--- Exercise prompt ---
Where the records below show a line containing "- ~~remove protobuf to dict~~", start copying; end with the line containing "- ~~restructure code directory~~", and copy it too.
++++ Dataset extract ++++
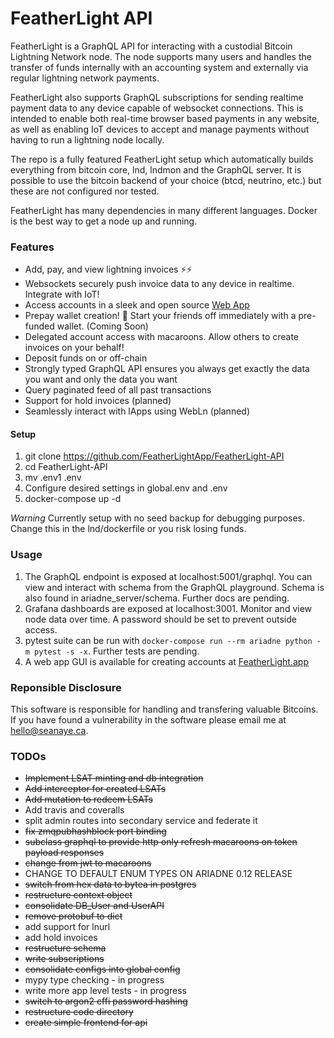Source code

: # FeatherLight API

FeatherLight is a GraphQL API for interacting with a custodial Bitcoin Lightning Network node. The node supports many users and handles the transfer of funds internally with an accounting system and externally via regular lightning network payments.

FeatherLight also supports GraphQL subscriptions for sending realtime payment data to any device capable of websocket connections. This is intended to enable both real-time browser based payments in any website, as well as enabling IoT devices to accept and manage payments without having to run a lightning node locally.

The repo is a fully featured FeatherLight setup which automatically builds everything from bitcoin core, lnd, lndmon and the GraphQL server. It is possible to use the bitcoin backend of your choice (btcd, neutrino, etc.) but these are not configured nor tested.

FeatherLight has many dependencies in many different languages. Docker is the best way to get a node up and running.

### Features

* Add, pay, and view lightning invoices ⚡️⚡
* Websockets securely push invoice data to any device in realtime. Integrate with IoT!
* Access accounts in a sleek and open source [Web App](https://featherlight.app)
* Prepay wallet creation! 🎉 Start your friends off immediately with a pre-funded wallet. (Coming Soon)
* Delegated account access with macaroons. Allow others to create invoices on your behalf!
* Deposit funds on or off-chain
* Strongly typed GraphQL API ensures you always get exactly the data you want and only the data you want
* Query paginated feed of all past transactions
* Support for hold invoices (planned)
* Seamlessly interact with lApps using WebLn (planned)

#### Setup

1. git clone https://github.com/FeatherLightApp/FeatherLight-API
2. cd FeatherLight-API
3. mv .env1 .env
4. Configure desired settings in global.env and .env
5. docker-compose up -d

*Warning* Currently setup with no seed backup for debugging purposes. Change this in the lnd/dockerfile or you risk losing funds.

### Usage

1. The GraphQL endpoint is exposed at localhost:5001/graphql. You can view and interact with schema from the GraphQL playground. Schema is also found in ariadne_server/schema. Further docs are pending.
2. Grafana dashboards are exposed at localhost:3001. Monitor and view node data over time. A password should be set to prevent outside access.
3. pytest suite can be run with `docker-compose run --rm ariadne python -m pytest -s -x`. Further tests are pending.
4. A web app GUI is available for creating accounts at [FeatherLight.app](https://featherlight.app)



### Reponsible Disclosure

This software is responsible for handling and transfering valuable Bitcoins. If you have found a vulnerability in the software please email me at hello@seanaye.ca. 

### TODOs

- ~~Implement LSAT minting and db integration~~
- ~~Add interceptor for created LSATs~~
- ~~Add mutation to redeem LSATs~~
- Add travis and coveralls
- split admin routes into secondary service and federate it
- ~~fix zmqpubhashblock port binding~~
- ~~subclass graphql to provide http only refresh macaroons on token payload responses~~
- ~~change from jwt to macaroons~~
- CHANGE TO DEFAULT ENUM TYPES ON ARIADNE 0.12 RELEASE
- ~~switch from hex data to bytea in postgres~~
- ~~restructure context object~~
- ~~consolidate DB_User and UserAPI~~
- ~~remove protobuf to dict~~
- add support for lnurl
- add hold invoices
- ~~restructure schema~~
- ~~write subscriptions~~
- ~~consolidate configs into global config~~
- mypy type checking - in progress
- write more app level tests - in progress
- ~~switch to argon2 cffi password hashing~~
- ~~restructure code directory~~
- ~~create simple frontend for api~~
++++
--- Exercise output ---
- ~~remove protobuf to dict~~
- add support for lnurl
- add hold invoices
- ~~restructure schema~~
- ~~write subscriptions~~
- ~~consolidate configs into global config~~
- mypy type checking - in progress
- write more app level tests - in progress
- ~~switch to argon2 cffi password hashing~~
- ~~restructure code directory~~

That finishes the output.